(Items from a data source)
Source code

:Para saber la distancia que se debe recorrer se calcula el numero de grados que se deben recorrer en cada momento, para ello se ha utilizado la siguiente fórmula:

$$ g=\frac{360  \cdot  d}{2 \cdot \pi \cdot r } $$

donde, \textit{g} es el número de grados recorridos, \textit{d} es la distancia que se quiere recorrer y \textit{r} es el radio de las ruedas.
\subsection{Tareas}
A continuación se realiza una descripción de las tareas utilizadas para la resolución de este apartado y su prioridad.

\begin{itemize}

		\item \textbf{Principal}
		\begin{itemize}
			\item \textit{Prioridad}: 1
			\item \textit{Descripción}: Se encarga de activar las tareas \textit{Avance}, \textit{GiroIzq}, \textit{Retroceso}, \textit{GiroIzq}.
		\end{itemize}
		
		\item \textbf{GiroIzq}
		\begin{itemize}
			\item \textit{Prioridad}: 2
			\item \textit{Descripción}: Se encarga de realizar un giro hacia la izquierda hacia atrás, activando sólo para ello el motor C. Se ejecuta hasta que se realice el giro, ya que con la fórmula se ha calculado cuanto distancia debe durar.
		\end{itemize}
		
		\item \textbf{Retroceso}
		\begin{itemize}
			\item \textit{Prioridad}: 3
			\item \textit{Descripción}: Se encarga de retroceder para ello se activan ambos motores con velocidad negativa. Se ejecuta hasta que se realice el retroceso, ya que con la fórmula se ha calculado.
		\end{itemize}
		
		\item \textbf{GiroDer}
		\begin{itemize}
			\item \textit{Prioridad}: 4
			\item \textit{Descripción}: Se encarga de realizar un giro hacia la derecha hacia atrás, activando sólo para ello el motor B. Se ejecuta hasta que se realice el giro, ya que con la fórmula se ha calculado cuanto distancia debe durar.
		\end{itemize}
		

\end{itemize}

• Action item
Retype all the records above without changing a word.

• Result for this task
Source code

:Para saber la distancia que se debe recorrer se calcula el numero de grados que se deben recorrer en cada momento, para ello se ha utilizado la siguiente fórmula:

$$ g=\frac{360  \cdot  d}{2 \cdot \pi \cdot r } $$

donde, \textit{g} es el número de grados recorridos, \textit{d} es la distancia que se quiere recorrer y \textit{r} es el radio de las ruedas.
\subsection{Tareas}
A continuación se realiza una descripción de las tareas utilizadas para la resolución de este apartado y su prioridad.

\begin{itemize}

		\item \textbf{Principal}
		\begin{itemize}
			\item \textit{Prioridad}: 1
			\item \textit{Descripción}: Se encarga de activar las tareas \textit{Avance}, \textit{GiroIzq}, \textit{Retroceso}, \textit{GiroIzq}.
		\end{itemize}
		
		\item \textbf{GiroIzq}
		\begin{itemize}
			\item \textit{Prioridad}: 2
			\item \textit{Descripción}: Se encarga de realizar un giro hacia la izquierda hacia atrás, activando sólo para ello el motor C. Se ejecuta hasta que se realice el giro, ya que con la fórmula se ha calculado cuanto distancia debe durar.
		\end{itemize}
		
		\item \textbf{Retroceso}
		\begin{itemize}
			\item \textit{Prioridad}: 3
			\item \textit{Descripción}: Se encarga de retroceder para ello se activan ambos motores con velocidad negativa. Se ejecuta hasta que se realice el retroceso, ya que con la fórmula se ha calculado.
		\end{itemize}
		
		\item \textbf{GiroDer}
		\begin{itemize}
			\item \textit{Prioridad}: 4
			\item \textit{Descripción}: Se encarga de realizar un giro hacia la derecha hacia atrás, activando sólo para ello el motor B. Se ejecuta hasta que se realice el giro, ya que con la fórmula se ha calculado cuanto distancia debe durar.
		\end{itemize}
		

\end{itemize}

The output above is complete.